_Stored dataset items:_
·····
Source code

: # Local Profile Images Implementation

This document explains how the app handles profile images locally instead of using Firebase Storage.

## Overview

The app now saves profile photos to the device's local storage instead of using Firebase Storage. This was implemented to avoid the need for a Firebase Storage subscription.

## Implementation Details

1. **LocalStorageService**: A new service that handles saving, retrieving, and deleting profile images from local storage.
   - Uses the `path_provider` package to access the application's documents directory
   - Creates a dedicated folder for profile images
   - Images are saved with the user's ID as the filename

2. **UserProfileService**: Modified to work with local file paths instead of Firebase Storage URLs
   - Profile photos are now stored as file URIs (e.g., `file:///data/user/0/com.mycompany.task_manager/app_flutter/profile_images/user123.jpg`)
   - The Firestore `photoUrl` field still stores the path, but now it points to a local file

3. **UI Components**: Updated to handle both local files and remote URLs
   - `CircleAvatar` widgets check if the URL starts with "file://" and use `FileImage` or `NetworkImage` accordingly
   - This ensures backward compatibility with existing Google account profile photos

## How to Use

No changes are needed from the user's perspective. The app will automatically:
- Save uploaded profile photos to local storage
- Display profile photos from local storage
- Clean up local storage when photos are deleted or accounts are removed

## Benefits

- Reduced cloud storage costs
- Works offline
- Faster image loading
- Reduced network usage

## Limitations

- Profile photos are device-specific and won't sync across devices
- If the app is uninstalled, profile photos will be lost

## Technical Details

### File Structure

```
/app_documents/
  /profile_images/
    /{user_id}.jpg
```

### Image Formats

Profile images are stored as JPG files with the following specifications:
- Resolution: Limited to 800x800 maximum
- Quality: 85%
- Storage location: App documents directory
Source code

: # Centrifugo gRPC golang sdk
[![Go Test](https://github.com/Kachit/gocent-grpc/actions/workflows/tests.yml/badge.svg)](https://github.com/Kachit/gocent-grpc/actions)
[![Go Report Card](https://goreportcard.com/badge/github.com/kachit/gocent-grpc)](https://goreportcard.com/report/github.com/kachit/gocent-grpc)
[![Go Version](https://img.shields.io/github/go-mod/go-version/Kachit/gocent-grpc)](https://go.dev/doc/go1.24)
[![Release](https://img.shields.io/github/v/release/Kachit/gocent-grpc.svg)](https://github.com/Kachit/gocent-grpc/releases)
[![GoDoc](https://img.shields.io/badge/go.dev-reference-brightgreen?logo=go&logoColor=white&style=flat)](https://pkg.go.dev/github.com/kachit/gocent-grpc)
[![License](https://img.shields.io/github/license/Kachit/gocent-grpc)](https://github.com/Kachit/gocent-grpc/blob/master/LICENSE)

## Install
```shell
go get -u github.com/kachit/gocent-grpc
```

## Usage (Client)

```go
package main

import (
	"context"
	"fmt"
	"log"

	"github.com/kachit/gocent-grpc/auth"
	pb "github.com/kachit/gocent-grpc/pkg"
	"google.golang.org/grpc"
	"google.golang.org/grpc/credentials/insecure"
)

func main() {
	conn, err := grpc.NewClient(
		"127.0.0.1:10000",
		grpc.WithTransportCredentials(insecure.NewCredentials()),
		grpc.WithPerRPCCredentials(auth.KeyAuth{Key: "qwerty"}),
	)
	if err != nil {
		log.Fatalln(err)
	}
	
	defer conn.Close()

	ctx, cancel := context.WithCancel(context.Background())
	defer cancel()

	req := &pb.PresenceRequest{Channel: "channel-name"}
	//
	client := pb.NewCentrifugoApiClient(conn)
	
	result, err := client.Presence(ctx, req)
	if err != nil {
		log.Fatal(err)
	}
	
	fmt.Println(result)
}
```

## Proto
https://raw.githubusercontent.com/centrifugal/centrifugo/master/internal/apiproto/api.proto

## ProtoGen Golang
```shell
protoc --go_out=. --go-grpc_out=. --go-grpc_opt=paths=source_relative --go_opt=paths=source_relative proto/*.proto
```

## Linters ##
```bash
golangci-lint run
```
·····
_Task statement:_ Find all lines holding the word "auth" in the records above and copy them.

_Solution to this task:_
	"github.com/kachit/gocent-grpc/auth"
		grpc.WithPerRPCCredentials(auth.KeyAuth{Key: "qwerty"}),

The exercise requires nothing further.